Materi ini disampaikan pertama kali untuk kultum yang direkam oleh RRI Takengon pada hari Selasa, 5 Juni 2017
Sebelum
menjawab pertanyaan “Bolehkah Menunaikan Puasa, Tapi Tidak Shalat” izinkan saya
menyampaikan beberapa hal berikut:
Shalat adalah ibadah yang pertama dihisab di akhirat.
Shalat adalah ibadah yang pertama dihisab di akhirat.
إِنَّ
أَوَّلَ مَا يُحَاسَبُ بِهِ العَبْدُ يَوْمَ القِيَامَةِ مِنْ عَمَلِهِ صَلَاتُهُ
فَإِنْ صَلَحَتْ فَقَدْ أَفْلَحَ وَأَنْجَحَ وَإِنْ فَسَدَتْ فَقَدْ خَابَ
وَخَسَرَ فَإِنِ انْتَقَصَ مِنْ فَرِيْضَتِهِ شَيْءٌ قَالَ الرَّبُّ تَبَارَكَ
وَتَعَالَى: انَظَرُوْا هَلْ لِعَبْدِي مِنْ تَطَوُّعٍ ؟ فَيُكْمَلُ بِهَا مَا
انْتَقَصَ مِنَ الفَرِيْضَةِ ثُمَّ يَكُوْنُ سَائِرُ عَمَلِهِ عَلَى ذَلِكَ ”.
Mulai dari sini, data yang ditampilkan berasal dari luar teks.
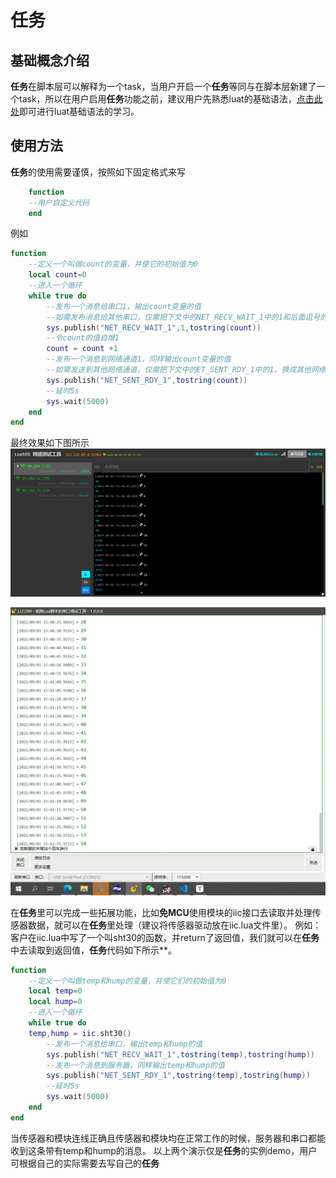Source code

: # **任务**

## **基础概念介绍**

**任务**在脚本层可以解释为一个task，当用户开启一个**任务**等同与在脚本层新建了一个task，所以在用户启用**任务**功能之前，建议用户先熟悉luat的基础语法，[点击此处](https://doc.openluat.com/wiki/3?wiki_page_id=606)即可进行luat基础语法的学习。

## **使用方法**

**任务**的使用需要谨慎，按照如下固定格式来写

```lua
    function
    --用户自定义代码
    end
```

例如

```lua
function
    --定义一个叫做count的变量，并使它的初始值为0
    local count=0
    --进入一个循环
    while true do
        --发布一个消息给串口1，输出count变量的值
        --如需发布消息给其他串口，仅需把下文中的NET_RECV_WAIT_1中的1和后面逗号的1换成其他串口号
        sys.publish("NET_RECV_WAIT_1",1,tostring(count))
        --令count的值自增1
        count = count +1  
        --发布一个消息到网络通道1，同样输出count变量的值
        --如需发送到其他网络通道，仅需把下文中的ET_SENT_RDY_1中的1，换成其他网络通道号
        sys.publish("NET_SENT_RDY_1",tostring(count))
        --延时5s
        sys.wait(5000)
    end
end
```

最终效果如下图所示
![任务1](img/任务1.png)

![任务2](img/任务2.png)

在**任务**里可以完成一些拓展功能，比如**免MCU**使用模块的iic接口去读取并处理传感器数据，就可以在**任务**里处理（建议将传感器驱动放在iic.lua文件里）。
例如：客户在iic.lua中写了一个叫sht30的函数，并return了返回值，我们就可以在**任务**中去读取到返回值，**任务**代码如下所示**。

```lua
function
    --定义一个叫做temp和hump的变量，并使它们的初始值为0
    local temp=0
    local hump=0
    --进入一个循环
    while true do
    temp,hump = iic.sht30()
        --发布一个消息给串口，输出temp和hump的值
        sys.publish("NET_RECV_WAIT_1",tostring(temp),tostring(hump))
        --发布一个消息到服务器，同样输出temp和hump的值
        sys.publish("NET_SENT_RDY_1",tostring(temp),tostring(hump))
        --延时5s
        sys.wait(5000)
    end
end
```

当传感器和模块连线正确且传感器和模块均在正常工作的时候，服务器和串口都能收到这条带有temp和hump的消息。
以上两个演示仅是**任务**的实例demo，用户可根据自己的实际需要去写自己的**任务**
وَفِي رِوَايَةٍ :” ثُمَّ الزَّكَاةُ مِثْلُ ذَلِكَ ثُمَّ تُؤْخَذُ الأَعْمَالُ
حَسَبَ ذَلِكَ ”
“Sesungguhnya
amal hamba yang pertama kali akan dihisab pada hari kiamat adalah shalatnya.
Apabila shalatnya baik, dia akan mendapatkan keberuntungan dan keselamatan.
Apabila shalatnya rusak, dia akan menyesal dan merugi. Jika ada yang kurang
dari shalat wajibnya, Allah Tabaroka wa Ta’ala mengatakan, ’Lihatlah
apakah pada hamba tersebut memiliki amalan shalat sunnah?’ Maka shalat sunnah
tersebut akan menyempurnakan shalat wajibnya yang kurang. Begitu juga amalan
lainnya seperti itu.” Dalam riwayat lainnya, ”Kemudian zakat akan (diperhitungkan)
seperti itu. Kemudian amalan lainnya akan dihisab seperti itu pula.” (HR.
Abu Daud no. 864, Ahmad 2: 425, Hakim 1: 262, Baihaqi, 2: 386. Al Hakim
mengatakan bahwa sanad hadits ini shahih dan tidak dikeluarkan
oleh Bukhari dan Muslim, penilaian shahih ini disepakati oleh
Adz Dzahabi)
Pada Hadis lain riwayat An-Nasa’i no. 3991 yang dinilai shahih oleh Syaikh Al-Albani dari ‘Abdullah bin Mas’ud RA, Rasulullah shallallahu ‘alaihi wa sallam bersabda
أَوَّلُ مَا يُحَاسَبُ بِهِ الْعَبْدُ الصَّلَاةُ، وَأَوَّلُ مَا
يُقْضَى بَيْنَ النَّاسِ فِي الدِّمَاءِ
“Perkara
yang pertama kali dihisab adalah shalat. Sedangkan yang diputuskan pertama kali
di antara manusia adalah (yang berkaitan dengan) darah.” (HR.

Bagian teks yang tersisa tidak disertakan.